Retiring Supreme Court Justice Anthony Kennedy’s Jewish legacy
U.S. courtsJustice Kennedy was often an essential swing vote

Retiring Supreme Court Justice Anthony Kennedy’s Jewish legacy

Kennedy decided countless cases regarding religious liberty, many of which were important to — and divided — American Jews on all sides.

Supreme Court Justice Anthony Kennedy is shown at a White House ceremony in 2017. (Photo by Eric Thayer/Getty Images)
Supreme Court Justice Anthony Kennedy is shown at a White House ceremony in 2017. (Photo by Eric Thayer/Getty Images)

NEW YORK — Not an hour after Anthony Kennedy announced his retirement as associate justice on the Supreme Court, the National Council of Jewish Women tweeted its dismay.

“Justice Kennedy’s retirement could drastically shift the balance of the Supreme Court, and threaten the very rights and liberties we’ve fought so hard to protect,” NCJW tweeted Wednesday. “We need a justice who will stand up for all of our rights – not just the wealthy and powerful.”

NCJW’s is a voice of the Jewish liberal majority, which tends to support abortion rights, a strong divide between church and state, an extensive social welfare safety net and a liberal approach to immigration.

For that majority Kennedy was, at least since 2005, the essential and persuadable swing vote on an ideologically partitioned court. He was responsible for the 5-4 rulings that legalized same-sex marriage and preserved Roe v. Wade. Although prone to disappoint liberal and centrist groups — upholding President Barack Obama’s policy of warrantless wiretapping, voting to limit campaign finance restrictions in Citizens United and removing key provisions of the Voting Rights Act — he was nevertheless seen as the last check on what is likely to become a deeply conservative court.

“In the last few years, Justice Kennedy has loomed large at the Supreme Court because he so often cast a deciding swing vote, often in historic ways, as in [same-sex marriage] or Citizens United,” Marc Stern, general counsel at the American Jewish Committee, said. “While he was not the liberal justice many Jews would no doubt have preferred, he served as a reminder that constitutional law and the Supreme Court can be something other than pure predictable partisan politics.”

In the last few years, Justice Kennedy has loomed large at the Supreme Court because he so often cast a deciding swing vote, often in historic ways.

And as a swing vote, Kennedy’s rulings on religious liberty also won him support from conservative Jewish groups.

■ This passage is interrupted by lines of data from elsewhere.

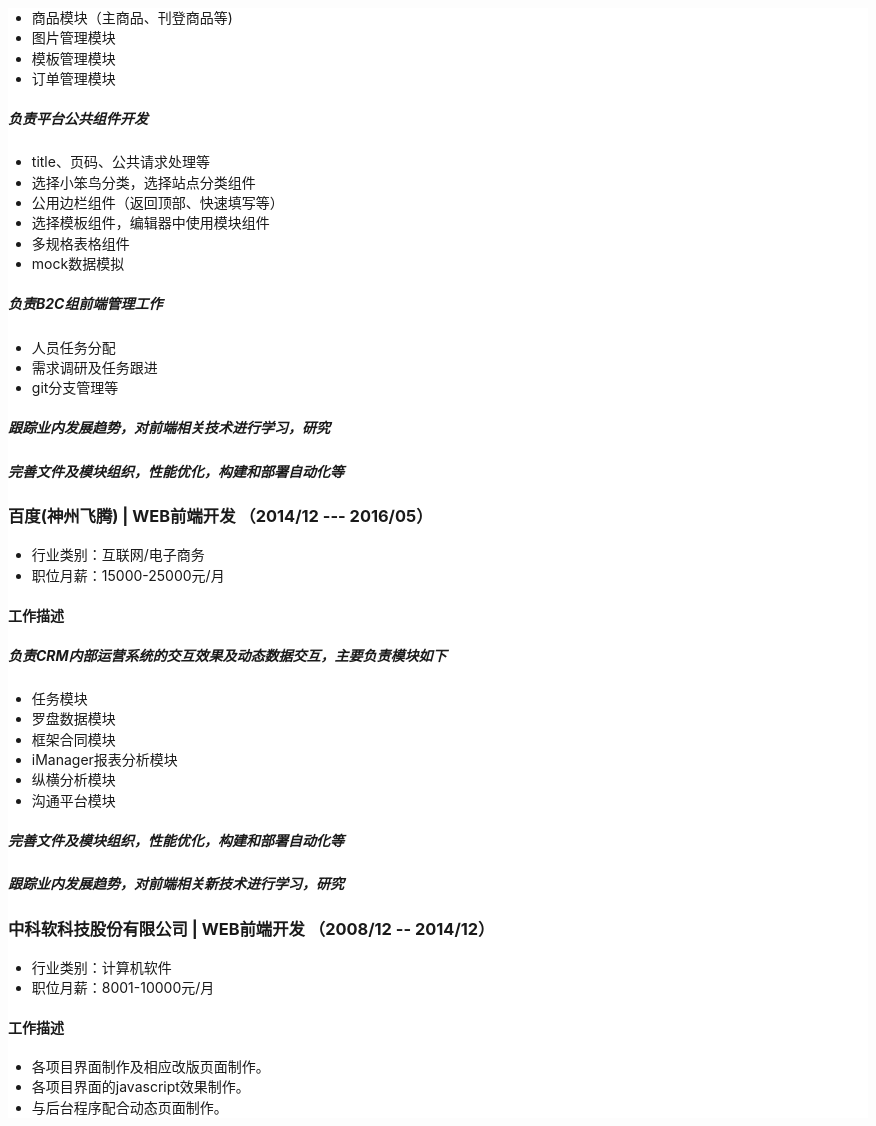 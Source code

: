 - 商品模块（主商品、刊登商品等)
- 图片管理模块
- 模板管理模块
- 订单管理模块

##### 负责平台公共组件开发

- title、页码、公共请求处理等
- 选择小笨鸟分类，选择站点分类组件
- 公用边栏组件（返回顶部、快速填写等）
- 选择模板组件，编辑器中使用模块组件
- 多规格表格组件
- mock数据模拟

##### 负责B2C组前端管理工作

- 人员任务分配
- 需求调研及任务跟进
- git分支管理等

##### 跟踪业内发展趋势，对前端相关技术进行学习，研究

##### 完善文件及模块组织，性能优化，构建和部署自动化等

### 百度(神州飞腾) | WEB前端开发 （2014/12 --- 2016/05）

- 行业类别：互联网/电子商务
- 职位月薪：15000-25000元/月

#### 工作描述

##### 负责CRM内部运营系统的交互效果及动态数据交互，主要负责模块如下

- 任务模块
- 罗盘数据模块
- 框架合同模块
- iManager报表分析模块
- 纵横分析模块
- 沟通平台模块

##### 完善文件及模块组织，性能优化，构建和部署自动化等

##### 跟踪业内发展趋势，对前端相关新技术进行学习，研究

### 中科软科技股份有限公司 | WEB前端开发 （2008/12 -- 2014/12）

- 行业类别：计算机软件
- 职位月薪：8001-10000元/月

#### 工作描述

- 各项目界面制作及相应改版页面制作。
- 各项目界面的javascript效果制作。
- 与后台程序配合动态页面制作。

His vote proved decisive in the Hobby Lobby case, which found that family-owned corporations need not pay for employee contraception insurance if doing so violates their religious values, and earned praise from Orthodox groups like the Orthodox Union and Agudath Israel of America.

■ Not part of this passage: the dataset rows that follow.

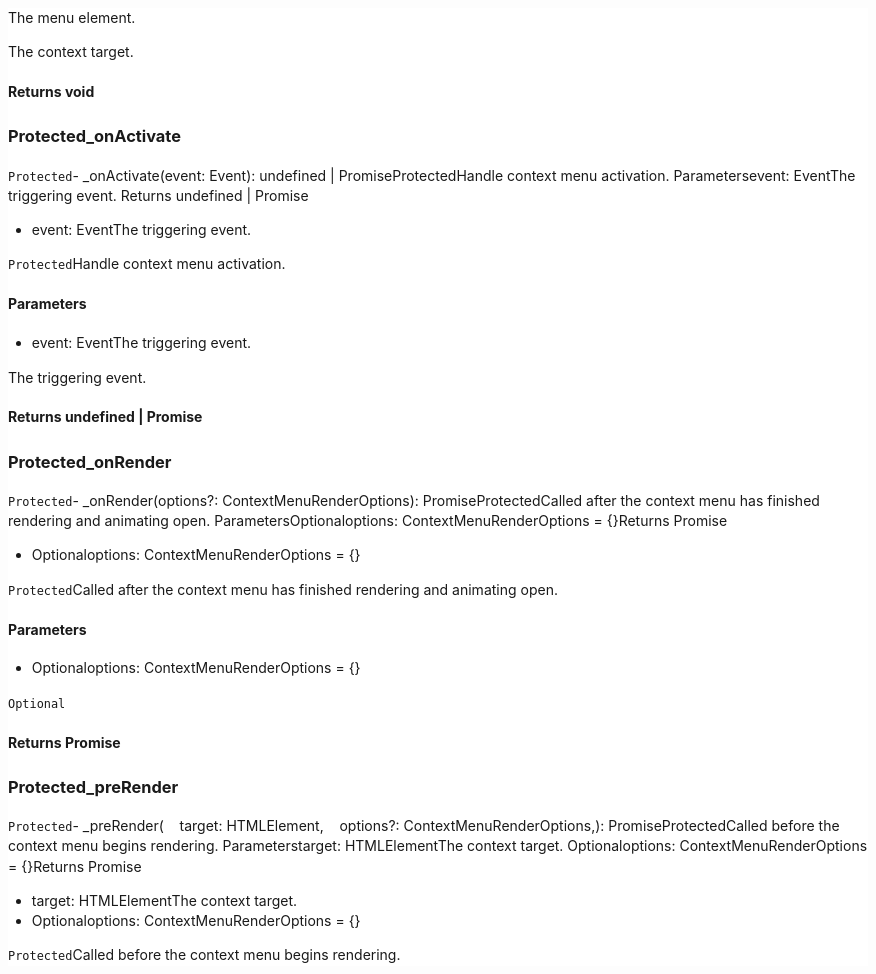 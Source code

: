 The menu element.

The context target.


#### Returns void


### Protected_onActivate

`Protected`- _onActivate(event: Event): undefined | Promise<void>ProtectedHandle context menu activation.
Parametersevent: EventThe triggering event.
Returns undefined | Promise<void>
- event: EventThe triggering event.

`Protected`Handle context menu activation.


#### Parameters

- event: EventThe triggering event.

The triggering event.


#### Returns undefined | Promise<void>


### Protected_onRender

`Protected`- _onRender(options?: ContextMenuRenderOptions): Promise<void>ProtectedCalled after the context menu has finished rendering and animating open.
ParametersOptionaloptions: ContextMenuRenderOptions = {}Returns Promise<void>
- Optionaloptions: ContextMenuRenderOptions = {}

`Protected`Called after the context menu has finished rendering and animating open.


#### Parameters

- Optionaloptions: ContextMenuRenderOptions = {}

`Optional`
#### Returns Promise<void>


### Protected_preRender

`Protected`- _preRender(    target: HTMLElement,    options?: ContextMenuRenderOptions,): Promise<void>ProtectedCalled before the context menu begins rendering.
Parameterstarget: HTMLElementThe context target.
Optionaloptions: ContextMenuRenderOptions = {}Returns Promise<void>
- target: HTMLElementThe context target.
- Optionaloptions: ContextMenuRenderOptions = {}

`Protected`Called before the context menu begins rendering.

“The Court’s ruling stands for the proposition that — even when the government seeks to implement valuable policy goals — it must do so without trampling upon the conscientious beliefs of American citizens,” the Orthodox Union said following the Hobby Lobby decision, adding that “there are many other ways to meet the policy goals without infringing on religious liberty.”

Kennedy, who will be 82 when he retires effective July 31 and is the 14th longest-serving justice in history, decided countless cases regarding religious liberty, many of which were important to — and divided — American Jews on all sides.

The cases include the decisions to legalize same-sex marriage, preserve Roe v. Wade and deregulate campaign finance, as well as prevent public schools from requiring student prayer and bar the government from endorsing a particular religion, among others.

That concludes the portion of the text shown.